◆ **Task inputs**:
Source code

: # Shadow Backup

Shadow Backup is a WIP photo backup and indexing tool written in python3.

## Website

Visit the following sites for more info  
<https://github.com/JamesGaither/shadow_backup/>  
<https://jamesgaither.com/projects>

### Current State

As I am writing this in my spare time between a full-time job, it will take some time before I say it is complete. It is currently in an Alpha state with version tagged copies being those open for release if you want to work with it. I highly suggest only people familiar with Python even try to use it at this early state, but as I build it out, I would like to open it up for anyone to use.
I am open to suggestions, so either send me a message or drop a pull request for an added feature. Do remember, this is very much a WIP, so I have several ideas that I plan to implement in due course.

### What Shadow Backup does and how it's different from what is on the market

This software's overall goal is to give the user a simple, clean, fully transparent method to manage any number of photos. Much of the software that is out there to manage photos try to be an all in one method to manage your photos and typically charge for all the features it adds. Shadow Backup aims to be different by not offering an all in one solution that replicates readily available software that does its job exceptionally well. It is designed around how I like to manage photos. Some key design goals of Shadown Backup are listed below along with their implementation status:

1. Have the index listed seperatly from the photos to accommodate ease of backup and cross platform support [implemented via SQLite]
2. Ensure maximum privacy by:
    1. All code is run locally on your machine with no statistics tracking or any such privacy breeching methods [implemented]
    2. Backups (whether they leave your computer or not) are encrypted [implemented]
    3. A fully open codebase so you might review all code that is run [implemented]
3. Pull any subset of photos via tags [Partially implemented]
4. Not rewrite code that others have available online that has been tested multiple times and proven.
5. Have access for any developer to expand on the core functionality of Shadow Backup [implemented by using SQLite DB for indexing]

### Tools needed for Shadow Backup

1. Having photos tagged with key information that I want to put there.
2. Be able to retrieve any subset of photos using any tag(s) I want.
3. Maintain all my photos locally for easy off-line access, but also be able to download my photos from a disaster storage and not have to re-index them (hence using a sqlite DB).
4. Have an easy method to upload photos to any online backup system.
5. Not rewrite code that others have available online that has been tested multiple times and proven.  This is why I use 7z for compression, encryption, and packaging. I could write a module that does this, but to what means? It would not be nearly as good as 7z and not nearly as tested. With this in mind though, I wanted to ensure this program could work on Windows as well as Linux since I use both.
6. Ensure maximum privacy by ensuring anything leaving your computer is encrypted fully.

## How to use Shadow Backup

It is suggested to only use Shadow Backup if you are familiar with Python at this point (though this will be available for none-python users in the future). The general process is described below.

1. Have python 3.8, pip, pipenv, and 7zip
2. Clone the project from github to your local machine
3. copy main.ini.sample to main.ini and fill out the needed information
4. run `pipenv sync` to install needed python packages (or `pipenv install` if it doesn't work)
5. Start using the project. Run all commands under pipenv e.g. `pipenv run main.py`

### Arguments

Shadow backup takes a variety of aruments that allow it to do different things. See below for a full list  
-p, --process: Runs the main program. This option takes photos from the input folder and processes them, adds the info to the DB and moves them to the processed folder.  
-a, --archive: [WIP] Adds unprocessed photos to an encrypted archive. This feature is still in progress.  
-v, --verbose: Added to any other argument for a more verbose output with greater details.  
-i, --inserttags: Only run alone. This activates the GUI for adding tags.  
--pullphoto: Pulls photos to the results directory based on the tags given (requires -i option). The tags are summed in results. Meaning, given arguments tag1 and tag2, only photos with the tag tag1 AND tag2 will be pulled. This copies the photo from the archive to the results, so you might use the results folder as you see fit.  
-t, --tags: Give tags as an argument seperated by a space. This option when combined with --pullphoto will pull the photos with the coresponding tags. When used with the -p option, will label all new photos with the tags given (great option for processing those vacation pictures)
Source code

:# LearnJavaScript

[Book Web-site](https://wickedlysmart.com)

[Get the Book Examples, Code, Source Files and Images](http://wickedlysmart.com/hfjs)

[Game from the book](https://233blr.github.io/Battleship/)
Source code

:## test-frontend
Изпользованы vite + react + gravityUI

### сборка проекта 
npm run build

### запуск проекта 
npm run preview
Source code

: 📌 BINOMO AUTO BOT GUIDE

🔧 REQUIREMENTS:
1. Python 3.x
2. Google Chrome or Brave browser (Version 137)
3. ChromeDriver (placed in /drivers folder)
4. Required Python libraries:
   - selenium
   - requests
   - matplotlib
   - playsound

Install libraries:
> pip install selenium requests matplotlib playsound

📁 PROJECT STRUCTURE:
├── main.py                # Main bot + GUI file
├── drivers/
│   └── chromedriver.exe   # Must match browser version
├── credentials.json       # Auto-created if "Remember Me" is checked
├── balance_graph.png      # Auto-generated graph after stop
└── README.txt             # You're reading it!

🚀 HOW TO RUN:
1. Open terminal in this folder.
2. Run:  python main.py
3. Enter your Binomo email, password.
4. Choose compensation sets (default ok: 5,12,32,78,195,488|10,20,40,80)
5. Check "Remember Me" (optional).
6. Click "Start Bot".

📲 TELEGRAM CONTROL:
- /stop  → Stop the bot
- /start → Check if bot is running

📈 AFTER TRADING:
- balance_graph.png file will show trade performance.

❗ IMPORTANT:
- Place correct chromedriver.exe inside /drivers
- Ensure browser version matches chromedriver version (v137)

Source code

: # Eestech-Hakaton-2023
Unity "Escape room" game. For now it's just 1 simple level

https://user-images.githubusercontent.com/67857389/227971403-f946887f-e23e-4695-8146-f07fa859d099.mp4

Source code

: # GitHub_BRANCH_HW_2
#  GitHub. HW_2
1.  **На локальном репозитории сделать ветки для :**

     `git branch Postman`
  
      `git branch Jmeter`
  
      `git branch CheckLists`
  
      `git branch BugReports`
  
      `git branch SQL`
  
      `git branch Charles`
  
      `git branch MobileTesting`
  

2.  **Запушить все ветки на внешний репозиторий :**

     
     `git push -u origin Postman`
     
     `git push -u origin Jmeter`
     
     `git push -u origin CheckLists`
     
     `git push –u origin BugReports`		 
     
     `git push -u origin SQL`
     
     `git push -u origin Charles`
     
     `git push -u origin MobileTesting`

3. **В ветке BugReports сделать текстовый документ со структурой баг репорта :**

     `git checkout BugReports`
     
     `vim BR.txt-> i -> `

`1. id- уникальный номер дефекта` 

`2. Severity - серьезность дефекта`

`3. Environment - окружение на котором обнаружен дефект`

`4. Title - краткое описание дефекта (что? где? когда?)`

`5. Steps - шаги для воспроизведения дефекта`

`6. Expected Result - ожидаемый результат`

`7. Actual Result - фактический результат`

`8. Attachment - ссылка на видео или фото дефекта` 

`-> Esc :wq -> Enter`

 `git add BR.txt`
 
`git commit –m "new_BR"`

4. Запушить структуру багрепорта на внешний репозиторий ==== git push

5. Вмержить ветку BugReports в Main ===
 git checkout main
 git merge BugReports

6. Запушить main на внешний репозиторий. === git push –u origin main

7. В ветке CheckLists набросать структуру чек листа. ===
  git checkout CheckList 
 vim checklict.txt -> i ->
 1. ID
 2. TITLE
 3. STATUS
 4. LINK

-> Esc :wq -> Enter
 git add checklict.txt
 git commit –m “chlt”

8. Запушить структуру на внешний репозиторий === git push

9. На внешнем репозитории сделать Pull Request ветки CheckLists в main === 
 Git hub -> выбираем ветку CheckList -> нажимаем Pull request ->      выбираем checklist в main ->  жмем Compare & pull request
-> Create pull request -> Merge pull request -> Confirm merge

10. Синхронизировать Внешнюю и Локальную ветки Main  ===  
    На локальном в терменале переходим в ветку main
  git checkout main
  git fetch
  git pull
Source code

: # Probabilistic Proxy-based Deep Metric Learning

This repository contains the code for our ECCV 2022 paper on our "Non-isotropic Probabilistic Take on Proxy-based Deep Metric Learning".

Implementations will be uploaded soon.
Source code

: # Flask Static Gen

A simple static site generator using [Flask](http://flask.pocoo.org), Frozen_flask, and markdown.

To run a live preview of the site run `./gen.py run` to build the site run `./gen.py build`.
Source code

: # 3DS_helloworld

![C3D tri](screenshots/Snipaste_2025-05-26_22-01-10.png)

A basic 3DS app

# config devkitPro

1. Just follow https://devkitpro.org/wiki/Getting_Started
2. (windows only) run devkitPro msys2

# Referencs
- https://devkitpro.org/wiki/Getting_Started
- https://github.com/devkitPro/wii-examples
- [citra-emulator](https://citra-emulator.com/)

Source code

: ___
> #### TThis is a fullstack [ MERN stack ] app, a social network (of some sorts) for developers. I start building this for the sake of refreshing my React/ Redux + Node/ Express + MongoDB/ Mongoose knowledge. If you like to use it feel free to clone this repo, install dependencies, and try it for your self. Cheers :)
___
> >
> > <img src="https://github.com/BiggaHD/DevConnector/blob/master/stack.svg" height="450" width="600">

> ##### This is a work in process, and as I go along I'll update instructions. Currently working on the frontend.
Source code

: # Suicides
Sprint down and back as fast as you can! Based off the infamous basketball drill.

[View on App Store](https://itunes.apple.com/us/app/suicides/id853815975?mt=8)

◆ **Exercise aim**: Repeat exactly the lines of the data from the first one through the line with "2. Ensure maximum", both of them included.

◆ **Solution to this problem**:
Source code

: # Shadow Backup

Shadow Backup is a WIP photo backup and indexing tool written in python3.

## Website

Visit the following sites for more info  
<https://github.com/JamesGaither/shadow_backup/>  
<https://jamesgaither.com/projects>

### Current State

As I am writing this in my spare time between a full-time job, it will take some time before I say it is complete. It is currently in an Alpha state with version tagged copies being those open for release if you want to work with it. I highly suggest only people familiar with Python even try to use it at this early state, but as I build it out, I would like to open it up for anyone to use.
I am open to suggestions, so either send me a message or drop a pull request for an added feature. Do remember, this is very much a WIP, so I have several ideas that I plan to implement in due course.

### What Shadow Backup does and how it's different from what is on the market

This software's overall goal is to give the user a simple, clean, fully transparent method to manage any number of photos. Much of the software that is out there to manage photos try to be an all in one method to manage your photos and typically charge for all the features it adds. Shadow Backup aims to be different by not offering an all in one solution that replicates readily available software that does its job exceptionally well. It is designed around how I like to manage photos. Some key design goals of Shadown Backup are listed below along with their implementation status:

1. Have the index listed seperatly from the photos to accommodate ease of backup and cross platform support [implemented via SQLite]
2. Ensure maximum privacy by:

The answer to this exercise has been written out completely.